Nine years back I remember a friend telling me “Victor wants you to come and see his project. He seriously wants your opinion. If you are doing nothing lets go now.” And we did. We drove down the winding roads of Benaulim into what looked like a vegetation farm. The place was peaceful and quite. We knew each other by name but had never met before. Victor was standing there at the gate to welcome us. On the first glance itself, he looked intense and crazy and I knew it wouldn’t be a waste time. There is always something to learn from crazy people, you can see sincerity in their eyes. Poker face Victor got straight to the point with a lot of intensity. He took us around while he explained every bit with a lot of passion. He was the Google of Goan history and culture. I felt like a Lilliput listening to Gulliver. He had no commercial interest. It was for the love of Goa’s lost heritage and culture. In a world of manipulators it was refreshing to meet a real person.

Bismarck final.
Illustration by Charudatta Ram Prabhudesai

Everything I touched and felt in Goa Chitra took me back in time. It was a flashback to my childhood, with my grandparents and the farmers I interacted with then. It was so beautiful, organic and pure. As he spoke he looked helpless and isolated. Knowing the shallow political hurdles one has to face, I gathered. I remember saying to him, “You took me by surprise. This is insane… I want to be part of this.”

He said he had no support to take this forward as he drained out all the cash and nobody was getting the point of what he was trying to do. I told him he needed good marketing if he wants the world to take this project seriously. I decided to take the responsibility of marketing Goa Chitra. “Send me everything I need to know about this place and I will work on it from scratch from wherever I am in the world,” I said. Thanks to the internet. He had tears rolling down his eyes. And that’s when our friendship and journey to take Goa Chitra forward began.

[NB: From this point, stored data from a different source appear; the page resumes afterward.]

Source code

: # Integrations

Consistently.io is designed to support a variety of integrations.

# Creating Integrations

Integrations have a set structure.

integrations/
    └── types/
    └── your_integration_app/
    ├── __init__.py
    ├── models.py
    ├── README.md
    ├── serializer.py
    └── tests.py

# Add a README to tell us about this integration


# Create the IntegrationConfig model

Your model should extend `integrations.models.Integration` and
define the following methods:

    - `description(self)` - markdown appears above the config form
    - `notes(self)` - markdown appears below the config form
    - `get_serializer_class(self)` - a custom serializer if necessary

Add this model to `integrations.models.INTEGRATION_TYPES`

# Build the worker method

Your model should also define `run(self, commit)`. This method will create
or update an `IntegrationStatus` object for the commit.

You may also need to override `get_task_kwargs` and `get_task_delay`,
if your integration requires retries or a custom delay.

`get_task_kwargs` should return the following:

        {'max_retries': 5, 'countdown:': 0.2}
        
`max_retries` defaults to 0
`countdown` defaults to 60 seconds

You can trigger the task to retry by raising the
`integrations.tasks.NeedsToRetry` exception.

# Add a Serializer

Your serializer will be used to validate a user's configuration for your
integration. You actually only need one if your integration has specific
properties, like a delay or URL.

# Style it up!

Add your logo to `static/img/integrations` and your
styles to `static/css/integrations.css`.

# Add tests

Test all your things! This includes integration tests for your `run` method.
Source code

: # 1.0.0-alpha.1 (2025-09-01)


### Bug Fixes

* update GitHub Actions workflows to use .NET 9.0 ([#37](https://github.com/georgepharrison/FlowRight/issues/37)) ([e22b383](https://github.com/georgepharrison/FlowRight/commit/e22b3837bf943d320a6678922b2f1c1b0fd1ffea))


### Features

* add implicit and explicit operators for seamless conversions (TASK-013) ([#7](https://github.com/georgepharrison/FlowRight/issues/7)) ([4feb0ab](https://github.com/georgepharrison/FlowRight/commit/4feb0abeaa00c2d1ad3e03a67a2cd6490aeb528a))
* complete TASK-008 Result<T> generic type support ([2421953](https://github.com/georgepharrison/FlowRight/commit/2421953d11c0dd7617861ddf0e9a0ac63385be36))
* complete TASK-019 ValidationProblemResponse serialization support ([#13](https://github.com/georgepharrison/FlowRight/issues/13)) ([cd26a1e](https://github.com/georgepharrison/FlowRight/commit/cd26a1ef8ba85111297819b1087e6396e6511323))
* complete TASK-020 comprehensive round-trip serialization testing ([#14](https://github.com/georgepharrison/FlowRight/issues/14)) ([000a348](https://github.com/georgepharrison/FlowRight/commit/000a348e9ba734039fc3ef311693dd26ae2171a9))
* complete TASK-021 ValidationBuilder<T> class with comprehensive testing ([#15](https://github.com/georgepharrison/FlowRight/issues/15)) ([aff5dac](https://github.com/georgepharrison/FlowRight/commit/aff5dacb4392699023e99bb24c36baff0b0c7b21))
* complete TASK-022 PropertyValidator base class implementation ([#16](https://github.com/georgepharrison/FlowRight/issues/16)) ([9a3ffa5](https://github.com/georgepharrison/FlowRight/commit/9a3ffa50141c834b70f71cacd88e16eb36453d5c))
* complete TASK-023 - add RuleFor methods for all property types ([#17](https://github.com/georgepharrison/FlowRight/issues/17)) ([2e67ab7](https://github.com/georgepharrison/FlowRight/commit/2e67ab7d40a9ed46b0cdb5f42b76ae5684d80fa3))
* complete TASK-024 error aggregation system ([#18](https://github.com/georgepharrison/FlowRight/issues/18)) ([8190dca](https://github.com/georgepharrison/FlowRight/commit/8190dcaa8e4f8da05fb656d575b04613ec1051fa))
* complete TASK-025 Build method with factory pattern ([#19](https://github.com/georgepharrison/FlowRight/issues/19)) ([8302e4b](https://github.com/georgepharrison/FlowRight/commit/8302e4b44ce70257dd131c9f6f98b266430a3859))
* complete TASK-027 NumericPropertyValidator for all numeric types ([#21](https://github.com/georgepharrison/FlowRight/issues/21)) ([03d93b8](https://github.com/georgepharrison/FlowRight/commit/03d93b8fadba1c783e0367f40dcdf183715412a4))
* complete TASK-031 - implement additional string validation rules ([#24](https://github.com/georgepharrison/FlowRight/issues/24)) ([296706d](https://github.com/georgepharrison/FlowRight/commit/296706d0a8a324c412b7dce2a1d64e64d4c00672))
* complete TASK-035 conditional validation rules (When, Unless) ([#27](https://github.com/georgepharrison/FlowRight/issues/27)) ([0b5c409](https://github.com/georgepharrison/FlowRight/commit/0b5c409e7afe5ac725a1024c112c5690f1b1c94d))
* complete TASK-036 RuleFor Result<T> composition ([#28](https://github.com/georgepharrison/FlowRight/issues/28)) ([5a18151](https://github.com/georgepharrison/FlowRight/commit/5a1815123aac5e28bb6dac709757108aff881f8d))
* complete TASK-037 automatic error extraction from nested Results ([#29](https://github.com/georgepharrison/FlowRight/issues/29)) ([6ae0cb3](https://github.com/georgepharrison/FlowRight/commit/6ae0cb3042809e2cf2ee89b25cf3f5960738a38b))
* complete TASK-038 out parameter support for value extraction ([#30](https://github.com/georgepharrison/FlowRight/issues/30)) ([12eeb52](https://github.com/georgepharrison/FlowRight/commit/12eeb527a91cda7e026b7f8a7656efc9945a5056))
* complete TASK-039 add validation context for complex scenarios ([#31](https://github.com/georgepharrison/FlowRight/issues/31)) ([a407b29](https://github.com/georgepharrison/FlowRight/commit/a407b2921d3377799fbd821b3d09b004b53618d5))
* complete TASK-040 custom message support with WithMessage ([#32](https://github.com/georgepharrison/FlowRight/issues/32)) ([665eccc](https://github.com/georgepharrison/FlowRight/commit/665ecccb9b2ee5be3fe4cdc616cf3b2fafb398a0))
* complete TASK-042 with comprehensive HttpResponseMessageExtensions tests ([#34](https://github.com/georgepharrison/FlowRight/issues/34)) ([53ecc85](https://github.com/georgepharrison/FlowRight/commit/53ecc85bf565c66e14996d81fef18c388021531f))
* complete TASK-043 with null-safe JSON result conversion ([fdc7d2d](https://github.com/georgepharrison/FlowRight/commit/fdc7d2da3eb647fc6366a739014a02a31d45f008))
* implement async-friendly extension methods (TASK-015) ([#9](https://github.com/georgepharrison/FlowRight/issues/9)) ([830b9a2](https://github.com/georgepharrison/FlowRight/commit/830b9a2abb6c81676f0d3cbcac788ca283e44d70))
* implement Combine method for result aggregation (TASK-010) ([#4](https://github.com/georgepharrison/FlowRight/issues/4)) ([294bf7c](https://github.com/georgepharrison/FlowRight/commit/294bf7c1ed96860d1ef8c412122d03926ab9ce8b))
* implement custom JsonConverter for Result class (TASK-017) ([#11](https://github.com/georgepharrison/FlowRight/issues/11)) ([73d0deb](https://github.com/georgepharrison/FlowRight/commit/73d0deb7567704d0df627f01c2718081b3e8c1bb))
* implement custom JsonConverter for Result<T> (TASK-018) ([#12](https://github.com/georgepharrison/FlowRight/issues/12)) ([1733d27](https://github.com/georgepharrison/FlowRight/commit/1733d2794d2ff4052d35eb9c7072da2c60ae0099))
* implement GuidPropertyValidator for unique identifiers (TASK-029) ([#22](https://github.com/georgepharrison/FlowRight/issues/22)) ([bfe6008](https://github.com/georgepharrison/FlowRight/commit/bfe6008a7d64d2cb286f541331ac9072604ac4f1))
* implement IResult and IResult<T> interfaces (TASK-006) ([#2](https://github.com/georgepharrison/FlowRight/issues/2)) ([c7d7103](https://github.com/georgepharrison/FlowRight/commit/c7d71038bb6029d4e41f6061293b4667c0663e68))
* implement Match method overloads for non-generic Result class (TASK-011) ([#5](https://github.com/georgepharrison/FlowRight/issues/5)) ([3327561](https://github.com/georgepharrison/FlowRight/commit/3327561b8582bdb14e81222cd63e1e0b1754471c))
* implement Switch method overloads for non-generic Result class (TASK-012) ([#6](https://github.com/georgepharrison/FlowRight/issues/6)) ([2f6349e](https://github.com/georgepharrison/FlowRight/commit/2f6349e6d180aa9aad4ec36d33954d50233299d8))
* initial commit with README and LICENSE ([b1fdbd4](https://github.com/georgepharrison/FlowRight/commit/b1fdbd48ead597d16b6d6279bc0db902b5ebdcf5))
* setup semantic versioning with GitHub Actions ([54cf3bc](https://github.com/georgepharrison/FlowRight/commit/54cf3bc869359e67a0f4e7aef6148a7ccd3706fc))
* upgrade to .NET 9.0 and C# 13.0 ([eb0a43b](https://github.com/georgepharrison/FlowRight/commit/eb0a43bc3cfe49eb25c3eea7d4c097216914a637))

Initially I remember I would speak about Victor’s project to friends and they would laugh and say “Don’t take him seriously, he is crazy”. Truth is I take only crazy people seriously. When Goa Chitra was launched he called me up excitedly, like a child and told me how things are falling in place. Every artifact housed in Goa Chitra has a history as well as a story of how he restored them and gave them life. Today, Goa Chitra has educated the new generation about the past and the old generation came alive with stories from the Goa we lost. When a man transforms into a child with his passion, that’s the time you know he is going to change the world.

Victor, thank you for changing our world.


bismarck new profile.jpgBismarck Dias is a lover of art, architecture, music, and movies. He graduated from Goa College of Art in1983, and has since been associated with agencies including Trikaya Grey, Lintas, O&M in Mumbai, and Montage TV, FortunePromo Seven, and Bates in Dubai. He has done editorial illustrations for Debonair Magazine, and bagged awards for his work in the advertising industry. He currently resides in Dubai, but is a nature lover and misses the quiet village life in Goa.